The intricate pathogenicity of Group A Streptococcus: A comprehensive update

Abstract

Group A Streptococcus (GAS) is a versatile pathogen that targets human lymphoid, decidual, skin, and soft tissues. Recent advancements have shed light on its airborne transmission, lymphatic spread, and interactions with neuronal systems. GAS promotes severe inflammation through mechanisms involving inflammasomes, IL-1β, and T-cell hyperactivation. Additionally, it secretes factors that directly induce skin necrosis via Gasdermin activation and sustains survival and replication in human blood through sophisticated immune evasion strategies. These include lysis of erythrocytes, using red cell membranes for camouflage, resisting antimicrobial peptides, evading phagocytosis, escaping from neutrophil extracellular traps (NETs), inactivating chemokines, and cleaving targeted antibodies. GAS also employs molecular mimicry to traverse connective tissues undetected and exploits the host's fibrinolytic system, which contributes to its stealth and potential for causing autoimmune conditions after repeated infections. Secreted toxins disrupt host cell membranes, enhancing intracellular survival and directly activating nociceptor neurons to induce pain. Remarkably, GAS possesses mechanisms for precise genome editing to defend against phages, and its fibrinolytic capabilities have found applications in medicine. Immune responses to GAS are paradoxical: robust responses to its virulence factors correlate with more severe disease, whereas recurrent infections often show diminished immune reactions. This review focuses on the multifaceted virulence of GAS and introduces novel concepts in understanding its pathogenicity.

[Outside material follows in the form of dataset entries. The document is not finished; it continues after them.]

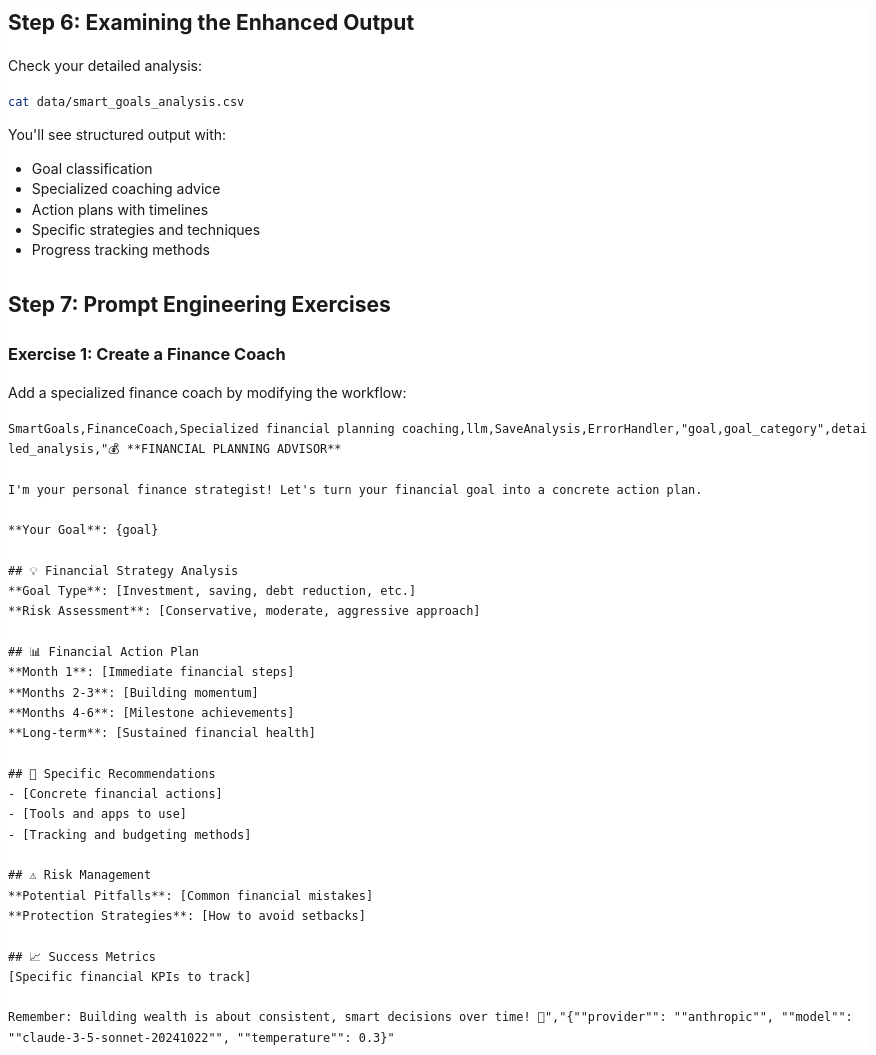 ## Step 6: Examining the Enhanced Output

Check your detailed analysis:

```bash
cat data/smart_goals_analysis.csv
```

You'll see structured output with:
- Goal classification
- Specialized coaching advice
- Action plans with timelines
- Specific strategies and techniques
- Progress tracking methods

## Step 7: Prompt Engineering Exercises

### Exercise 1: Create a Finance Coach

Add a specialized finance coach by modifying the workflow:

```csv
SmartGoals,FinanceCoach,Specialized financial planning coaching,llm,SaveAnalysis,ErrorHandler,"goal,goal_category",detailed_analysis,"💰 **FINANCIAL PLANNING ADVISOR**

I'm your personal finance strategist! Let's turn your financial goal into a concrete action plan.

**Your Goal**: {goal}

## 💡 Financial Strategy Analysis
**Goal Type**: [Investment, saving, debt reduction, etc.]
**Risk Assessment**: [Conservative, moderate, aggressive approach]

## 📊 Financial Action Plan
**Month 1**: [Immediate financial steps]
**Months 2-3**: [Building momentum]
**Months 4-6**: [Milestone achievements]
**Long-term**: [Sustained financial health]

## 🎯 Specific Recommendations
- [Concrete financial actions]
- [Tools and apps to use]
- [Tracking and budgeting methods]

## ⚠️ Risk Management
**Potential Pitfalls**: [Common financial mistakes]
**Protection Strategies**: [How to avoid setbacks]

## 📈 Success Metrics
[Specific financial KPIs to track]

Remember: Building wealth is about consistent, smart decisions over time! 💪","{""provider"": ""anthropic"", ""model"": ""claude-3-5-sonnet-20241022"", ""temperature"": 0.3}"
```
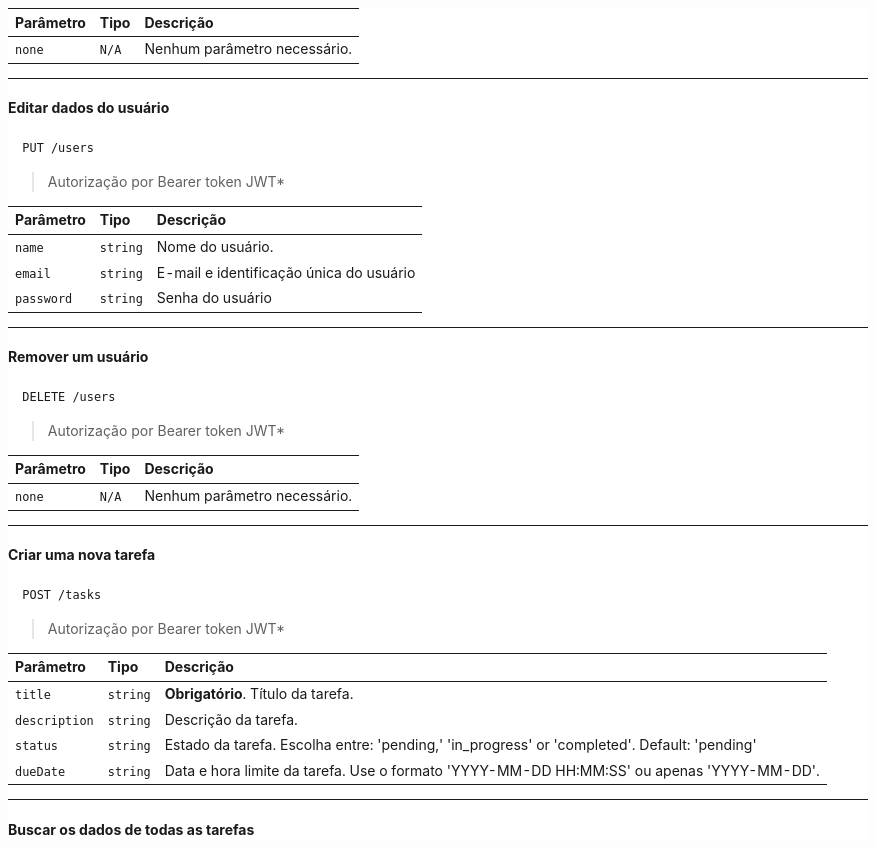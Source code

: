 | Parâmetro   | Tipo       | Descrição                           |
| :---------- | :--------- | :---------------------------------- |
| `none` | `N/A` | Nenhum parâmetro necessário. |

***

#### Editar dados do usuário

```http
  PUT /users
```
> Autorização por Bearer token JWT*

| Parâmetro   | Tipo       | Descrição                           |
| :---------- | :--------- | :---------------------------------- |
| `name` | `string` | Nome do usuário. |
| `email` | `string` | E-mail e identificação única do usuário |
| `password` | `string` | Senha do usuário |
***

#### Remover um usuário

```http
  DELETE /users
```
> Autorização por Bearer token JWT*

| Parâmetro   | Tipo       | Descrição                           |
| :---------- | :--------- | :---------------------------------- |
| `none` | `N/A` | Nenhum parâmetro necessário. |

***

#### Criar uma nova tarefa

```http
  POST /tasks
```
> Autorização por Bearer token JWT*

| Parâmetro   | Tipo       | Descrição                           |
| :---------- | :--------- | :---------------------------------- |
| `title` | `string` | **Obrigatório**. Título da tarefa. |
| `description` | `string` | Descrição da tarefa. |
| `status` | `string` | Estado da tarefa. Escolha entre: 'pending,' 'in_progress' or 'completed'. Default: 'pending' |
| `dueDate` | `string` | Data e hora limite da tarefa. Use o formato 'YYYY-MM-DD HH:MM:SS' ou apenas 'YYYY-MM-DD'.|
***

#### Buscar os dados de todas as tarefas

Keywords: Group A Streptococcus; Streptococcus pyogenes; bacterial pathogenesis; necrotizing fasciitis; toxins; virulence.

Figure 1.

Epidemiology of Group A Streptococcus (GAS). GAS infection induces many common diseases and infection outcomes. The figure indicates the estimated incidence per 100,000 inhabitants and for some diseases prevalence worldwide, deaths/year worldwide and disability-adjusted life years (DALYs)/year worldwide. Estimated incidence in the most affected risk group or setting is displayed. No incidence data was found for cellulitis, a more invasive form of erysipelas, hence not displayed. For NSTI, only GAS cases (30%) are indicated. Graph: note that the incidence scale has been cut to allow for comparisons between less common conditions. The bar below each illustration is proportional to the bars in the graph to allow for incidence comparisons. iGAS: invasive GAS infection, HICs: high-income countries, LICs: low-income countries. References: pharyngotonsillitis [36], impetigo [37], erysipelas [38,39], scarlet fever [25], ARF [1], RHD [12], PSGN [40], iGAS [1,23,24,41], puerperal fever [23,24,42], NSTI [18,43,44], STSS [45,46].

Figure 2.

Clinical features of Group A Streptococcus (GAS). GAS exhibits a wide array of pathogenic effects in blood, skin- and soft tissues, the lymphatic system as well as on immune cells and neurons. Clinical aspects are visualized next to an example of a virulence factor with that property and, in some cases, the specific host cell receptor. GAS spread through airborne transmission from asymptomatic pharyngeal carriagers, often school-aged children. In blood, GAS causes hemolysis, replicates, dissolves clots, evades phagocytes, hyperactivates T-cells and impairs B-cell responses. GAS disguises as host tissue elements, internalizes through pore-forming toxins, induces inflammation, pain, dermal necrosis and spreads through lymphatic vessels.

Figure 3.

Pathogenesis of Group A Streptococcus (GAS). GAS induces pathology through the actions of toxins and superantigens, immune evasion, host cell attachment, and tissue dissemination. Specific examples of virulence factors in these categories are visualized and, in some cases, the specific host cell receptors. GAS lyses red blood cells, hyperactivate T-cells, evade phagocytes, degrade neutrophil extracellular traps, internalize into host cells and lymphatic vessels, activate the NLRP3 inflammasome and IL-1β, disseminate through host tissues by degrading host proteins through protease activity and fibrinolysis through plasminogen activation. Pain is induced through activation of nociceptor neurons and skin necrosis through gasdermin activation.